> [DIRECTIONS]: Only the records, exactly as written, belong in the answer; pictures do not.

> [DATASET EXTRACT]:
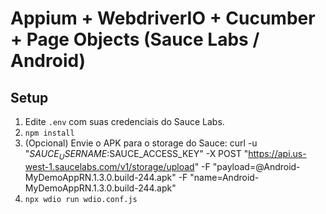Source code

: # Appium + WebdriverIO + Cucumber + Page Objects (Sauce Labs / Android)

## Setup
1. Edite `.env` com suas credenciais do Sauce Labs.
2. `npm install`
3. (Opcional) Envie o APK para o storage do Sauce:
   curl -u "$SAUCE_USERNAME:$SAUCE_ACCESS_KEY" -X POST "https://api.us-west-1.saucelabs.com/v1/storage/upload" -F "payload=@Android-MyDemoAppRN.1.3.0.build-244.apk" -F "name=Android-MyDemoAppRN.1.3.0.build-244.apk"
4. `npx wdio run wdio.conf.js`

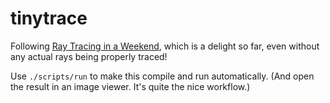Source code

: # tinytrace

Following [Ray Tracing in a Weekend](http://in1weekend.blogspot.com/2016/01/ray-tracing-in-one-weekend.html),
which is a delight so far, even without any actual rays being properly traced!

Use `./scripts/run` to make this compile and run automatically.  (And open the
result in an image viewer.  It's quite the nice workflow.)
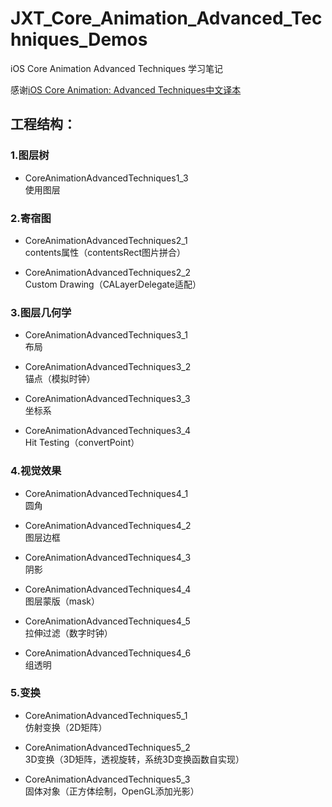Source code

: # JXT\_Core\_Animation\_Advanced\_Techniques\_Demos
iOS Core Animation Advanced Techniques 学习笔记

感谢[iOS Core Animation: Advanced Techniques中文译本](https://zsisme.gitbooks.io/ios-/content/)

## 工程结构：

### 1.图层树
- CoreAnimationAdvancedTechniques1_3  
使用图层  

### 2.寄宿图
- CoreAnimationAdvancedTechniques2_1  
contents属性（contentsRect图片拼合） 

- CoreAnimationAdvancedTechniques2_2  
Custom Drawing（CALayerDelegate适配）

### 3.图层几何学
- CoreAnimationAdvancedTechniques3_1  
布局

- CoreAnimationAdvancedTechniques3_2  
锚点（模拟时钟）

- CoreAnimationAdvancedTechniques3_3  
坐标系

- CoreAnimationAdvancedTechniques3_4  
Hit Testing（convertPoint）

### 4.视觉效果
- CoreAnimationAdvancedTechniques4_1  
圆角

- CoreAnimationAdvancedTechniques4_2  
图层边框

- CoreAnimationAdvancedTechniques4_3  
阴影

- CoreAnimationAdvancedTechniques4_4  
图层蒙版（mask）

- CoreAnimationAdvancedTechniques4_5		
拉伸过滤（数字时钟）

- CoreAnimationAdvancedTechniques4_6  
组透明

### 5.变换
- CoreAnimationAdvancedTechniques5_1		
仿射变换（2D矩阵）

- CoreAnimationAdvancedTechniques5_2   
3D变换（3D矩阵，透视旋转，系统3D变换函数自实现）

- CoreAnimationAdvancedTechniques5_3  
固体对象（正方体绘制，OpenGL添加光影）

> [RESPONSE TO THE EXERCISE]:
Source code

: # Appium + WebdriverIO + Cucumber + Page Objects (Sauce Labs / Android)

## Setup
1. Edite `.env` com suas credenciais do Sauce Labs.
2. `npm install`
3. (Opcional) Envie o APK para o storage do Sauce:
   curl -u "$SAUCE_USERNAME:$SAUCE_ACCESS_KEY" -X POST "https://api.us-west-1.saucelabs.com/v1/storage/upload" -F "payload=@Android-MyDemoAppRN.1.3.0.build-244.apk" -F "name=Android-MyDemoAppRN.1.3.0.build-244.apk"
4. `npx wdio run wdio.conf.js`

Source code

: # tinytrace

Following [Ray Tracing in a Weekend](http://in1weekend.blogspot.com/2016/01/ray-tracing-in-one-weekend.html),
which is a delight so far, even without any actual rays being properly traced!

Use `./scripts/run` to make this compile and run automatically.  (And open the
result in an image viewer.  It's quite the nice workflow.)
Source code

: # JXT\_Core\_Animation\_Advanced\_Techniques\_Demos
iOS Core Animation Advanced Techniques 学习笔记

感谢[iOS Core Animation: Advanced Techniques中文译本](https://zsisme.gitbooks.io/ios-/content/)

## 工程结构：

### 1.图层树
- CoreAnimationAdvancedTechniques1_3  
使用图层  

### 2.寄宿图
- CoreAnimationAdvancedTechniques2_1  
contents属性（contentsRect图片拼合） 

- CoreAnimationAdvancedTechniques2_2  
Custom Drawing（CALayerDelegate适配）

### 3.图层几何学
- CoreAnimationAdvancedTechniques3_1  
布局

- CoreAnimationAdvancedTechniques3_2  
锚点（模拟时钟）

- CoreAnimationAdvancedTechniques3_3  
坐标系

- CoreAnimationAdvancedTechniques3_4  
Hit Testing（convertPoint）

### 4.视觉效果
- CoreAnimationAdvancedTechniques4_1  
圆角

- CoreAnimationAdvancedTechniques4_2  
图层边框

- CoreAnimationAdvancedTechniques4_3  
阴影

- CoreAnimationAdvancedTechniques4_4  
图层蒙版（mask）

- CoreAnimationAdvancedTechniques4_5		
拉伸过滤（数字时钟）

- CoreAnimationAdvancedTechniques4_6  
组透明

### 5.变换
- CoreAnimationAdvancedTechniques5_1		
仿射变换（2D矩阵）

- CoreAnimationAdvancedTechniques5_2   
3D变换（3D矩阵，透视旋转，系统3D变换函数自实现）

- CoreAnimationAdvancedTechniques5_3  
固体对象（正方体绘制，OpenGL添加光影）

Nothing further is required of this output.